Data to use section start
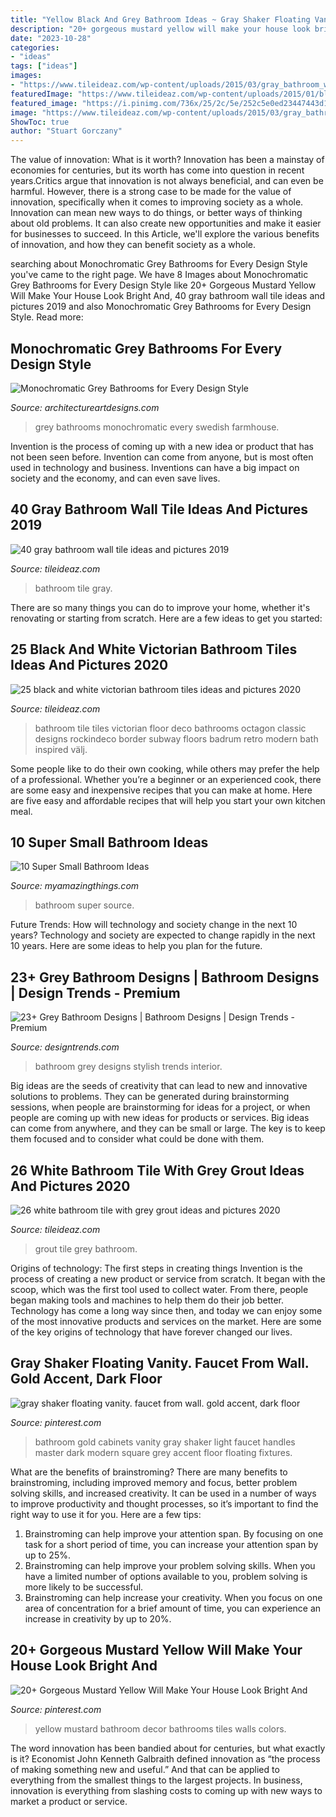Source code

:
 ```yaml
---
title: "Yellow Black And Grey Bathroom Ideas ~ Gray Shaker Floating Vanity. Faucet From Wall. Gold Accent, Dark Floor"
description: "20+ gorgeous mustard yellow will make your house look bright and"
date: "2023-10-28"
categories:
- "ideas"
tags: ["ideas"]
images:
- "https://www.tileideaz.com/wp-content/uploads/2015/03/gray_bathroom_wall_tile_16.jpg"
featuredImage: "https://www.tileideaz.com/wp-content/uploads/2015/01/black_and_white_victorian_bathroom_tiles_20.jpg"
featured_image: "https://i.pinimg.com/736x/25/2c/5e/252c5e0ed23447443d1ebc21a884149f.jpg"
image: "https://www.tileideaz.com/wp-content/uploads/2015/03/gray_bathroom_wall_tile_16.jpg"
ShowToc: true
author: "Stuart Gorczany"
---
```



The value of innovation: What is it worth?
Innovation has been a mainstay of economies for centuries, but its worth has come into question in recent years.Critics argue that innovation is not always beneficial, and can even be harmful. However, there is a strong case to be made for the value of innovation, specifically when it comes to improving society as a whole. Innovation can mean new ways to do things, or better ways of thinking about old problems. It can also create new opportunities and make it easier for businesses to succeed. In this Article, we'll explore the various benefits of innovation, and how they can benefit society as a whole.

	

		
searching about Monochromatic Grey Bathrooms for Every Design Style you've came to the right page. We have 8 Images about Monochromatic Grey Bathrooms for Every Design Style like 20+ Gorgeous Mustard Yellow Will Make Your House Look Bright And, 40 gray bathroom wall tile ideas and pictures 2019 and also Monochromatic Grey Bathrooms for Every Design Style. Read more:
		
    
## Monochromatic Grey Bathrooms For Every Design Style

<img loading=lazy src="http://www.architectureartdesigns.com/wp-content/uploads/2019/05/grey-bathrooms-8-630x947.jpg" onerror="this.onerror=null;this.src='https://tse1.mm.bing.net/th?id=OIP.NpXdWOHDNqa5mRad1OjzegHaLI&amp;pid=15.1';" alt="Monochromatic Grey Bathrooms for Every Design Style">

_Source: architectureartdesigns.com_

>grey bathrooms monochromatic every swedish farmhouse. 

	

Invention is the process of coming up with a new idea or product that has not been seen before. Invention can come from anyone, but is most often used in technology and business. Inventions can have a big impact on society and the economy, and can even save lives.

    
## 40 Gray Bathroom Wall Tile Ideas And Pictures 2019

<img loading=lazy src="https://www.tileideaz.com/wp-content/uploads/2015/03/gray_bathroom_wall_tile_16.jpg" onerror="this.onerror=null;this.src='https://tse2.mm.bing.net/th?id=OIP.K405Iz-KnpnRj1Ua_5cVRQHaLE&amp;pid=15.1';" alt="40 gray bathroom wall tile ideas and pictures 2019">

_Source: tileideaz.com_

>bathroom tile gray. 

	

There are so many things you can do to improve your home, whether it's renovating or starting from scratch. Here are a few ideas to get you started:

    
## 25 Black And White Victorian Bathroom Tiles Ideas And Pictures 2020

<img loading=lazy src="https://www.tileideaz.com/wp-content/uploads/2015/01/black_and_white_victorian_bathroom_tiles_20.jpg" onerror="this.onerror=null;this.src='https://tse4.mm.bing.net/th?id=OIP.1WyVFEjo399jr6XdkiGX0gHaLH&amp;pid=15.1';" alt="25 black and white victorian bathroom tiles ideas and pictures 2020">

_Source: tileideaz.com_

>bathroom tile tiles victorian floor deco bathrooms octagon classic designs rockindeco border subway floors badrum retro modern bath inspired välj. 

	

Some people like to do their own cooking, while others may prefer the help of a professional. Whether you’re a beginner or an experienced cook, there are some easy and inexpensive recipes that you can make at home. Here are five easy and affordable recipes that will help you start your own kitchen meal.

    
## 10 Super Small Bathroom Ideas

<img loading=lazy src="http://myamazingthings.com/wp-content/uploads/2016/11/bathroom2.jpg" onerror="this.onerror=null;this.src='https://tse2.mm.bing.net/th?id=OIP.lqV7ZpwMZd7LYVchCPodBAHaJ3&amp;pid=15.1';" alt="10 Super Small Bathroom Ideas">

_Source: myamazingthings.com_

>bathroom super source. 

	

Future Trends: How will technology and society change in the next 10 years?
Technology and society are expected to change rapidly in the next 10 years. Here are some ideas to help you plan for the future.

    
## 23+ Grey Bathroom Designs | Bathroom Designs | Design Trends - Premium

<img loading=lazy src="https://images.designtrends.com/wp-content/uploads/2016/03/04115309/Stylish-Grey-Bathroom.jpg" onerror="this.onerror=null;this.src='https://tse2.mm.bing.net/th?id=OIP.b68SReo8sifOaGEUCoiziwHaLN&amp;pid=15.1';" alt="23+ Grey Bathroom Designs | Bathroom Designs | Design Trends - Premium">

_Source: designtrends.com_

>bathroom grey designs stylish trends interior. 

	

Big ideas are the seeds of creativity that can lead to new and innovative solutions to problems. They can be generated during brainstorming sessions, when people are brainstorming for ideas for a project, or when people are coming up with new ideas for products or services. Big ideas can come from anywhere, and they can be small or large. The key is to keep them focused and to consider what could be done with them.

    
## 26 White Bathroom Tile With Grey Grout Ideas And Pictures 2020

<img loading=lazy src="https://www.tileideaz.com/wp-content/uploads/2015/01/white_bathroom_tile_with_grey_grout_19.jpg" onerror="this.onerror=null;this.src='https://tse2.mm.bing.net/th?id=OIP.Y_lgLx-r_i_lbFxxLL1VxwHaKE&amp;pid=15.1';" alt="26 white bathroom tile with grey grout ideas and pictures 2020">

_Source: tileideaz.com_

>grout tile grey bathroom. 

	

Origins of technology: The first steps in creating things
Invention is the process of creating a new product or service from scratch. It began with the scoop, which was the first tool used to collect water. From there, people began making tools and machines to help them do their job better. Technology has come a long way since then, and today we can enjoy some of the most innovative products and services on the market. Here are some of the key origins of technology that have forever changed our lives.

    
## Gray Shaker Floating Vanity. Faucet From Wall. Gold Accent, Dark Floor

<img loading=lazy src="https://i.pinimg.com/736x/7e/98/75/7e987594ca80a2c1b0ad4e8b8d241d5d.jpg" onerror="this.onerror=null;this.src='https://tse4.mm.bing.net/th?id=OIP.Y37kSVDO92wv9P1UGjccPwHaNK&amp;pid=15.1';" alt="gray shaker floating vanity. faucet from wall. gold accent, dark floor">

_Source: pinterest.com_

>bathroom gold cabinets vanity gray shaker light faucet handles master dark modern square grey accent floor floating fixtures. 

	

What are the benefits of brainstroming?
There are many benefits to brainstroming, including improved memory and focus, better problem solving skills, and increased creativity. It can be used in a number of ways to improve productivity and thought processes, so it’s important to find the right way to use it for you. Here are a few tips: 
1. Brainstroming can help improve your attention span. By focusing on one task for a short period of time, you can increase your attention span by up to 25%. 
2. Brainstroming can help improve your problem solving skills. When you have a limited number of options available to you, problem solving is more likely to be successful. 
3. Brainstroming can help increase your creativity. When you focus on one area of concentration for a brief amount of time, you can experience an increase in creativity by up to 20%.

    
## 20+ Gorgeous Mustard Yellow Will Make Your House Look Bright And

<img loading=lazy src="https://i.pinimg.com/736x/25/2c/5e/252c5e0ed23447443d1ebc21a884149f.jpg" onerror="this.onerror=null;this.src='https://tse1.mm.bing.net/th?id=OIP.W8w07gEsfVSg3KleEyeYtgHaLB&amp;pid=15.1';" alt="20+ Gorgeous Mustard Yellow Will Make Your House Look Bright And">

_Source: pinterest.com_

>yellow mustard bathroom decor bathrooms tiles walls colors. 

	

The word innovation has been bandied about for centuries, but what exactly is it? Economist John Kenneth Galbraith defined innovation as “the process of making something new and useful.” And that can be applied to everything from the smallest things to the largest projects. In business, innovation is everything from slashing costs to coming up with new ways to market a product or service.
Data to use section end
Data to use section start
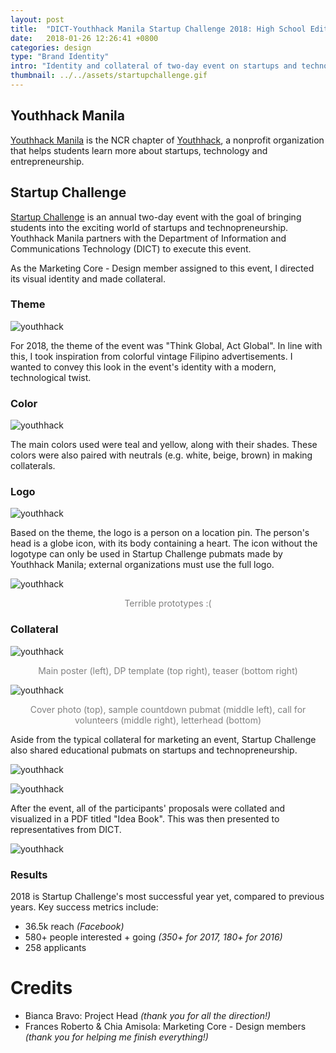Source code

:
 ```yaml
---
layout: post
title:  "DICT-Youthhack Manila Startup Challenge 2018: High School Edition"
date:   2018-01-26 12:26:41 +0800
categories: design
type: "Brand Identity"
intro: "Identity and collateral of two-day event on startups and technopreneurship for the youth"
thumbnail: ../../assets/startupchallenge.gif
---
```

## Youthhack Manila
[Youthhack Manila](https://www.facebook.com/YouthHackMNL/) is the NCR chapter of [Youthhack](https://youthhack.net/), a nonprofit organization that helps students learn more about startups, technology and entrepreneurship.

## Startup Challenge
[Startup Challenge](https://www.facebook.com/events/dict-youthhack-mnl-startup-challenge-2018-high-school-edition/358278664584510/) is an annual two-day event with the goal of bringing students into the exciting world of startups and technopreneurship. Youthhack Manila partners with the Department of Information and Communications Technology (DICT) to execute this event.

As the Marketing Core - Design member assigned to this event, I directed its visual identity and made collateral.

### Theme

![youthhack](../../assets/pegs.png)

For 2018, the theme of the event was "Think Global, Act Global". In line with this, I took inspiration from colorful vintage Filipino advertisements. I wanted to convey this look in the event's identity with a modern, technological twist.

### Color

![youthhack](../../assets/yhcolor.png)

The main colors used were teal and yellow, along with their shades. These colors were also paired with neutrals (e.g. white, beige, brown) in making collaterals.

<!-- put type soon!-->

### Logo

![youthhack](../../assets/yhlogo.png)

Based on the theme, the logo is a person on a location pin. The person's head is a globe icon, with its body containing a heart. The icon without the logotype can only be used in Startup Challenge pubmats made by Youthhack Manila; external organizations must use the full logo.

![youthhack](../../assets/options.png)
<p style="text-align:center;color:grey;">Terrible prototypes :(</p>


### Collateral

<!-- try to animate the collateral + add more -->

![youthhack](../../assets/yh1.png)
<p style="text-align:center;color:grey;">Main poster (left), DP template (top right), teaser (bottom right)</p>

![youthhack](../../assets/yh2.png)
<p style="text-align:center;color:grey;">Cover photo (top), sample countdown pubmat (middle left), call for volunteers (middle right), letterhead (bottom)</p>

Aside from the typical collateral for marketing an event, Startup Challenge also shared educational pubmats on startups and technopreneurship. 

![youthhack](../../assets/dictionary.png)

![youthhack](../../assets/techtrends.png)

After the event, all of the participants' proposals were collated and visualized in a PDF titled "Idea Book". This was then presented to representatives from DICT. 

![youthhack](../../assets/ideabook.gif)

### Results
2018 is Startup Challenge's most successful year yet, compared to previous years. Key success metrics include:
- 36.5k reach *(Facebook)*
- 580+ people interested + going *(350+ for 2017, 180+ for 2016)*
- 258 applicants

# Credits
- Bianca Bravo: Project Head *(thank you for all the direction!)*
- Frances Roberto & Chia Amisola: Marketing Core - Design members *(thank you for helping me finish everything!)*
Data to use section end
→ Assignment
If a line of the records contains the word "time", count it; give only the total.

→ Solution
2